_YOUR TASK_
Repeat the data exactly. Pictures are not part of the copy.

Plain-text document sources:

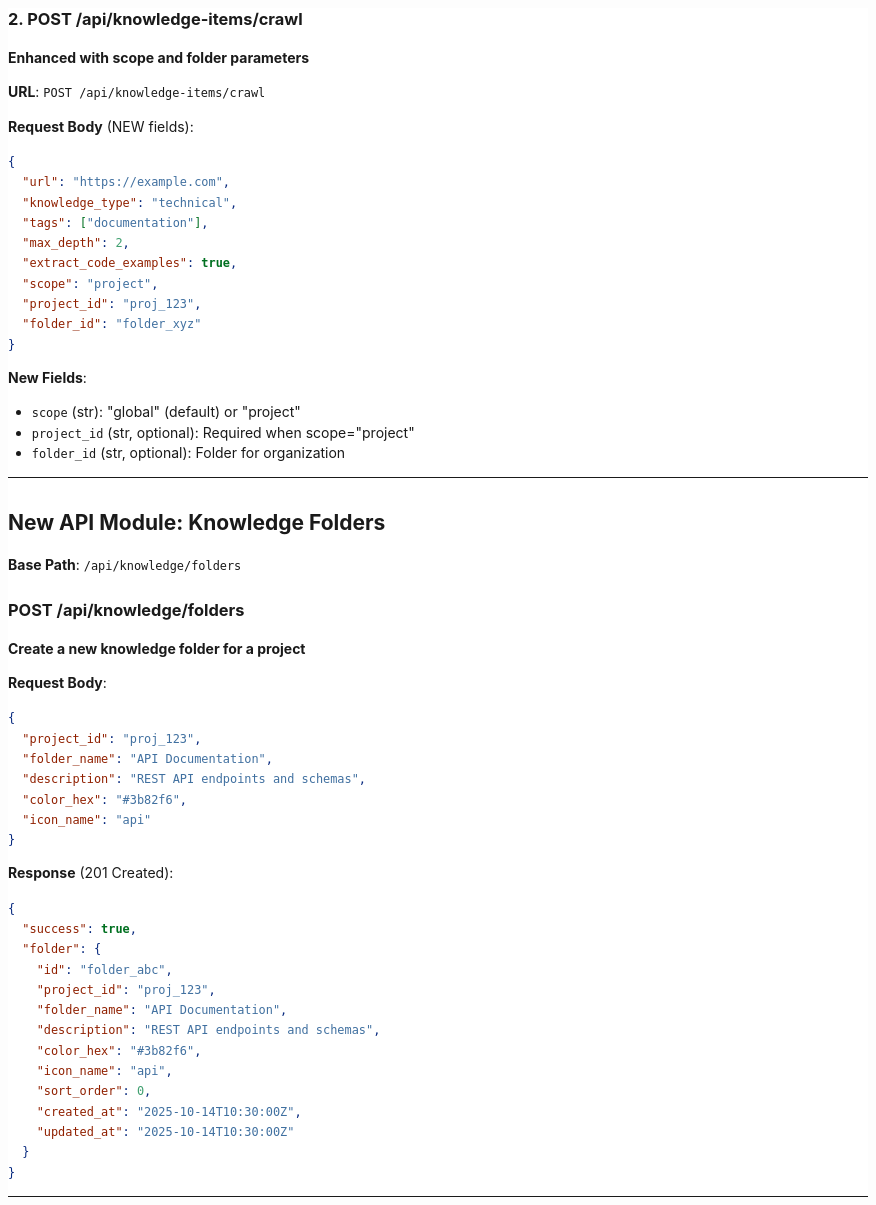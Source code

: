 
### 2. POST /api/knowledge-items/crawl

**Enhanced with scope and folder parameters**

**URL**: `POST /api/knowledge-items/crawl`

**Request Body** (NEW fields):
```json
{
  "url": "https://example.com",
  "knowledge_type": "technical",
  "tags": ["documentation"],
  "max_depth": 2,
  "extract_code_examples": true,
  "scope": "project",
  "project_id": "proj_123",
  "folder_id": "folder_xyz"
}
```

**New Fields**:
- `scope` (str): "global" (default) or "project"
- `project_id` (str, optional): Required when scope="project"
- `folder_id` (str, optional): Folder for organization

---

## New API Module: Knowledge Folders

**Base Path**: `/api/knowledge/folders`

### POST /api/knowledge/folders

**Create a new knowledge folder for a project**

**Request Body**:
```json
{
  "project_id": "proj_123",
  "folder_name": "API Documentation",
  "description": "REST API endpoints and schemas",
  "color_hex": "#3b82f6",
  "icon_name": "api"
}
```

**Response** (201 Created):
```json
{
  "success": true,
  "folder": {
    "id": "folder_abc",
    "project_id": "proj_123",
    "folder_name": "API Documentation",
    "description": "REST API endpoints and schemas",
    "color_hex": "#3b82f6",
    "icon_name": "api",
    "sort_order": 0,
    "created_at": "2025-10-14T10:30:00Z",
    "updated_at": "2025-10-14T10:30:00Z"
  }
}
```

---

_FINISHED EXERCISE_
Source code

: 
### 2. POST /api/knowledge-items/crawl

**Enhanced with scope and folder parameters**

**URL**: `POST /api/knowledge-items/crawl`

**Request Body** (NEW fields):
```json
{
  "url": "https://example.com",
  "knowledge_type": "technical",
  "tags": ["documentation"],
  "max_depth": 2,
  "extract_code_examples": true,
  "scope": "project",
  "project_id": "proj_123",
  "folder_id": "folder_xyz"
}
```

**New Fields**:
- `scope` (str): "global" (default) or "project"
- `project_id` (str, optional): Required when scope="project"
- `folder_id` (str, optional): Folder for organization

---

## New API Module: Knowledge Folders

**Base Path**: `/api/knowledge/folders`

### POST /api/knowledge/folders

**Create a new knowledge folder for a project**

**Request Body**:
```json
{
  "project_id": "proj_123",
  "folder_name": "API Documentation",
  "description": "REST API endpoints and schemas",
  "color_hex": "#3b82f6",
  "icon_name": "api"
}
```

**Response** (201 Created):
```json
{
  "success": true,
  "folder": {
    "id": "folder_abc",
    "project_id": "proj_123",
    "folder_name": "API Documentation",
    "description": "REST API endpoints and schemas",
    "color_hex": "#3b82f6",
    "icon_name": "api",
    "sort_order": 0,
    "created_at": "2025-10-14T10:30:00Z",
    "updated_at": "2025-10-14T10:30:00Z"
  }
}
```

---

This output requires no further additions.